Indexing of a snapshot may take place asynchronously or synchronously. AVM store creates and purges are indexed synchronous. Move is a mixed beast - the index for the old store is synchronously deleted, the new index is synchronously created and the initial snapshot may be indexed asynchronously or synchronously, depending on the configuration.
All other fields are as described in |Fields in the index and how they are exposed for queries
Configuration is set in a method interceptor bean definition that wraps AVM calls. This is defined by default in public-service-context.xml and can be over-ridden. The default configuration is shown below. By default staging areas are indexed synchronously. There is an extension example for asynchronous indexing. Remember, if you configure asynchronous indexing your query results may be out of date.

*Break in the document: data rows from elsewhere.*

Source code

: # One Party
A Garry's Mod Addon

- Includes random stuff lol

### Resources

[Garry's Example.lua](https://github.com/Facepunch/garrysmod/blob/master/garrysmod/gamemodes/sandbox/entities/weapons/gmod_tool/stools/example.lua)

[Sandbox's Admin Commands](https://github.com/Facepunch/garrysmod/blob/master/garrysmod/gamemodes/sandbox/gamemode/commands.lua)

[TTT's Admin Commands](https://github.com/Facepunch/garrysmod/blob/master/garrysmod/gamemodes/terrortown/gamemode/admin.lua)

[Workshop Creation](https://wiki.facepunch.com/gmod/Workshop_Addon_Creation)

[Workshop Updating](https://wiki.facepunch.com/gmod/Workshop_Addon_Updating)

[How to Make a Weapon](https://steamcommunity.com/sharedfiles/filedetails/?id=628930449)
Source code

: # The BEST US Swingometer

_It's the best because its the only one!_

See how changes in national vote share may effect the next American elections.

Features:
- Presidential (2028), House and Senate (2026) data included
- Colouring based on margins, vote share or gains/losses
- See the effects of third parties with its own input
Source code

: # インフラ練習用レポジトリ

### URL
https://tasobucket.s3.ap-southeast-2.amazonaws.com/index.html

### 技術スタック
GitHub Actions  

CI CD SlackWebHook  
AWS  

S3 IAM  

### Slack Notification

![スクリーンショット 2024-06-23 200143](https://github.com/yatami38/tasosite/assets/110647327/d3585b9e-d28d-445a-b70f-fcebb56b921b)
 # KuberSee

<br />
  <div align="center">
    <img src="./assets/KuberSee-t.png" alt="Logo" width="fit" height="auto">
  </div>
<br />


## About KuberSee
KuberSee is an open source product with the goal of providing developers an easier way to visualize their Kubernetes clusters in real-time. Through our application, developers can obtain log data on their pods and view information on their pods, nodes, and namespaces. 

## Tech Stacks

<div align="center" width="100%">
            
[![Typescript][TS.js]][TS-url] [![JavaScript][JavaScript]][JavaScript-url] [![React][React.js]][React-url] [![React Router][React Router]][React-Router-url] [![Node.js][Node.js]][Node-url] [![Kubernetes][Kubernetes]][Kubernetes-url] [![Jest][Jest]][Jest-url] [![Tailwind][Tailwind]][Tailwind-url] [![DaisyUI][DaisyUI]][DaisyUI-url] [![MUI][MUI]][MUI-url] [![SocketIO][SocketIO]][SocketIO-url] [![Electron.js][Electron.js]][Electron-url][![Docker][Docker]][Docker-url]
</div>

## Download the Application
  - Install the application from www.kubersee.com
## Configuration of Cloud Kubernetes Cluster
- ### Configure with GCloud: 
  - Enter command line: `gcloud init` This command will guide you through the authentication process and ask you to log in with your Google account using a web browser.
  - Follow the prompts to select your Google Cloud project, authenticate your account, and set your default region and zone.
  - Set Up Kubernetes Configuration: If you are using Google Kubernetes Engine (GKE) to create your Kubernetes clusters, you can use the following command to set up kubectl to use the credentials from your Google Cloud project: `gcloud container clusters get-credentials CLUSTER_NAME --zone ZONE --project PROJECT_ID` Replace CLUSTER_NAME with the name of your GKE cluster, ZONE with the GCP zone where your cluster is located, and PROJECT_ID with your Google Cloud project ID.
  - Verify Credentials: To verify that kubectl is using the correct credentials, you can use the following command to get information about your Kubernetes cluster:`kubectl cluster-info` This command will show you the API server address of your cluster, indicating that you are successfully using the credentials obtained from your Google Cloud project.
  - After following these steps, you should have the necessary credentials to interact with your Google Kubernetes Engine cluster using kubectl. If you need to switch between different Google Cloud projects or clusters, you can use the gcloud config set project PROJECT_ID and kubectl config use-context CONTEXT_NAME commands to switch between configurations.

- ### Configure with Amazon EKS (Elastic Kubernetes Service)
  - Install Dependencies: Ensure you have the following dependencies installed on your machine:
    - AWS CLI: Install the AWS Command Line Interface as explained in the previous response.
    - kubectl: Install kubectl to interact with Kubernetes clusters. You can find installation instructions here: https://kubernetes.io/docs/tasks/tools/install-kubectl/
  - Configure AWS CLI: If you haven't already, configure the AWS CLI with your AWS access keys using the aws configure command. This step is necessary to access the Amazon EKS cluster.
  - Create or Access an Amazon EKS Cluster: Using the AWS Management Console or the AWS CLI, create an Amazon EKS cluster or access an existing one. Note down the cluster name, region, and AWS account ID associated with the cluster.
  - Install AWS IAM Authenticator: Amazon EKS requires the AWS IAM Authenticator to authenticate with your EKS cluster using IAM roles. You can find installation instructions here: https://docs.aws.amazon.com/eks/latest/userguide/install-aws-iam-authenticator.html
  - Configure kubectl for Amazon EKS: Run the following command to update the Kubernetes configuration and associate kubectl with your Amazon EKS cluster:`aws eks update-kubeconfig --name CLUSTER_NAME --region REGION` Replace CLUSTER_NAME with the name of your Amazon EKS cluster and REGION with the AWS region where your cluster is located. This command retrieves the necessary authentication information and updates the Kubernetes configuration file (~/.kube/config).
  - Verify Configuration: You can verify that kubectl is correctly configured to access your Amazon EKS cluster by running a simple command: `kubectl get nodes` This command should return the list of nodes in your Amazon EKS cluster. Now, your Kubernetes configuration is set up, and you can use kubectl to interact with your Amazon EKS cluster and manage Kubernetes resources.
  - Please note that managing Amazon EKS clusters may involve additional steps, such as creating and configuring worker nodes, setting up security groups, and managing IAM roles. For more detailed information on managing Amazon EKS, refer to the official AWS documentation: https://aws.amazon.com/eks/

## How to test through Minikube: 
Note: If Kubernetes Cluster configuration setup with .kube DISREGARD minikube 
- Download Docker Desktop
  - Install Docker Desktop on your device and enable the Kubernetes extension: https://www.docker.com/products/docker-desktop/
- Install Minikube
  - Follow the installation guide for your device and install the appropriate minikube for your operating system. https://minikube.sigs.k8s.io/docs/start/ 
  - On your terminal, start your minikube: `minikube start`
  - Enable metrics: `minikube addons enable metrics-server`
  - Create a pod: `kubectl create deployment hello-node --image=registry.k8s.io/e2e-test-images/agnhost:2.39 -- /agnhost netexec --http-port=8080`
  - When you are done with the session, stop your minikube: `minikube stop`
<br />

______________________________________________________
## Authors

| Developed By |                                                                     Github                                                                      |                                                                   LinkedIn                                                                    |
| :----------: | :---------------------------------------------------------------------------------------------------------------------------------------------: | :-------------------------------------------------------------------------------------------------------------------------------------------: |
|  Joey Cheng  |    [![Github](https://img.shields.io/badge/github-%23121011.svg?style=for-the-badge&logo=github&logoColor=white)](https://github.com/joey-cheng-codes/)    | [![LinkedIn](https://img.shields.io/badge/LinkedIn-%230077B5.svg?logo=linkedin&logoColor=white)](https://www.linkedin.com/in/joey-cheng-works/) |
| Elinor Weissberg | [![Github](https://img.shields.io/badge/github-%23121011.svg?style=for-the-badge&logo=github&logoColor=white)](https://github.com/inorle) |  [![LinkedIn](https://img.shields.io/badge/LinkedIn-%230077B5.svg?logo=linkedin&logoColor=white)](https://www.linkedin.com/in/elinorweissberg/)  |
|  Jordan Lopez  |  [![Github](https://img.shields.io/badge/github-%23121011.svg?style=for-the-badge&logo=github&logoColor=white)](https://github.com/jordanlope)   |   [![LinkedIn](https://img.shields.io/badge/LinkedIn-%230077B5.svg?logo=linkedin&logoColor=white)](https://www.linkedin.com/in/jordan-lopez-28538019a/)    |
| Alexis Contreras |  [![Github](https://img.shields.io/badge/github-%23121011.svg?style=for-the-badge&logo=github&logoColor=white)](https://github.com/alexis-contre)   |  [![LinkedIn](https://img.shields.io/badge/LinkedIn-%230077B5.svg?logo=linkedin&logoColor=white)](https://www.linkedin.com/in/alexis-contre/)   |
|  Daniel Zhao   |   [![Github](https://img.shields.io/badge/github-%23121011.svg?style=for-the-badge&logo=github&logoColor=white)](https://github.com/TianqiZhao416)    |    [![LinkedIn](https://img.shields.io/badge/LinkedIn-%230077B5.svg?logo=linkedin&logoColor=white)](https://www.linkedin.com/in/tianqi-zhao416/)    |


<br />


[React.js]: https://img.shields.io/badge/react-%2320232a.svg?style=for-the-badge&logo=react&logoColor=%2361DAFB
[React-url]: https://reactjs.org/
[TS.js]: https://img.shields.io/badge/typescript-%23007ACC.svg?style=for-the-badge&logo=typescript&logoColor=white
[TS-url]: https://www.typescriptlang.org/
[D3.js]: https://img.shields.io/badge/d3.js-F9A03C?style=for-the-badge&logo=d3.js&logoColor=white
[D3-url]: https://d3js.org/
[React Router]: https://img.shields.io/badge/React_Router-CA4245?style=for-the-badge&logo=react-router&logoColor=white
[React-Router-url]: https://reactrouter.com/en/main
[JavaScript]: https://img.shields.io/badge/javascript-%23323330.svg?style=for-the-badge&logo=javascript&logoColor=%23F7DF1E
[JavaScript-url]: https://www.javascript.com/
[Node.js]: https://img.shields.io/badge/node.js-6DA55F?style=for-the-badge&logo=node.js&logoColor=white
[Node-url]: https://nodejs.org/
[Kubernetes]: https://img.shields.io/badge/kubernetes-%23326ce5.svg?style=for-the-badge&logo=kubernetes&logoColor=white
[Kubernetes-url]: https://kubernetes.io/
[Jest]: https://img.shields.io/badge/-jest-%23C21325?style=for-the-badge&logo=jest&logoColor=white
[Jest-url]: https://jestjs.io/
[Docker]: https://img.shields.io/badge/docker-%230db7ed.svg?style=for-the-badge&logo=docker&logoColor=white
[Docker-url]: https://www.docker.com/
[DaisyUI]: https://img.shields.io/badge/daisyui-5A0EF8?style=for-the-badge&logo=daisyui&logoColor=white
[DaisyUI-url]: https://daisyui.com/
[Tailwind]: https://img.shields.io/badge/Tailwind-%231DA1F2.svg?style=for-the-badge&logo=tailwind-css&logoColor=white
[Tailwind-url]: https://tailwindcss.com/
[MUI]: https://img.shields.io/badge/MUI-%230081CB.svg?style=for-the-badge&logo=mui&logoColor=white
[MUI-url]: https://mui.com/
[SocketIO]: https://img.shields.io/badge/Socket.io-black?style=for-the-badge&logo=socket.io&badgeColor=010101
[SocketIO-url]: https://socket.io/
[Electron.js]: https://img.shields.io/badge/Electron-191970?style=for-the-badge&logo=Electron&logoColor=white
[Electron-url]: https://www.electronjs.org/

<bean id='avmSnapShotTriggeredIndexingMethodInterceptor' class='org.alfresco.repo.search.AVMSnapShotTriggeredIndexingMethodInterceptor'>
<property name='avmService'>
<ref bean='avmService' />
</property>
<property name='indexerAndSearcher'>
<ref bean='avmLuceneIndexerAndSearcherFactory' />
</property>
<property name='enableIndexing'>
<value>true</value>
</property>
<property name='defaultMode'>
<value>SYNCHRONOUS</value>
</property>
<property name='indexingDefinitions'>
<list>
<value>SYNCHRONOUS:TYPE:STAGING</value>
<value>UNINDEXED:TYPE:STAGING_PREVIEW</value>
<value>UNINDEXED:TYPE:AUTHOR</value>
<value>UNINDEXED:TYPE:AUTHOR_PREVIEW</value>
<value>UNINDEXED:TYPE:WORKFLOW</value>
<value>UNINDEXED:TYPE:WORKFLOW_PREVIEW</value>
<value>UNINDEXED:TYPE:AUTHOR_WORKFLOW</value>
<value>UNINDEXED:TYPE:AUTHOR_WORKFLOW_PREVIEW</value>
<value>ASYNCHRONOUS:NAME:avmAsynchronousTest</value>
<value>SYNCHRONOUS:NAME:.*</value>
</list>
</property>
</bean>
The AVMSnapShotTriggeredIndexingMethodInterceptor class supports querying the index state if you want to know if an asynchronous index is up to date. See the java doc.
(SYNCHRONOUS | ASYNCHRONOUS | UNINDEXED): (TYPE | NAME) : regular expression
Each entry defines a regular expression that is used against either the name of the store or the WCM UI store type. Each entry is tried from first to last, the first match defines the indexing mode.
In the definition above stores of type staging area are synchronously indexed. All other types of store used by the WCM UI are unindexed. This must not be changed as it is not yet supported. The store named avmAsynchronousTest, used in testing, is indexed asyncronously. All other stores are indexed synchronously. The default entry will never be used as a catch-all regular expression '.*' is at the end of the list.
Synchronous indexing indexes everything - including content. There is no way to index meta data synchronously and content asynchronously. Asynchronous indexing indexes nothing (no meta data, nothing). It creates an index request which indexes the snapshot in the background at some later date.
If meta data is extracted from XML and stored in an attribute then you can search for it. There will also be a full text conversion of the xml to text.
See XML Metadata Extractor Configuration for WCM
The main limitation is for repeated elements mapping to one attribute as repeating values. Attributes do not support any position queries (by the normal API). So if you have something like
<a>
<c>1</c>
<d>2</d>
<c>3</c>
<d>4</d>
</a>
and this get pulled into an aspect of type {test}A with attribute {test}b.c as [1,3] and {test}b.d as [2,4] then a query of the form
+@{test}b.c:'1' +@{test}b.d:'4'
will find a match where it may be unexpected.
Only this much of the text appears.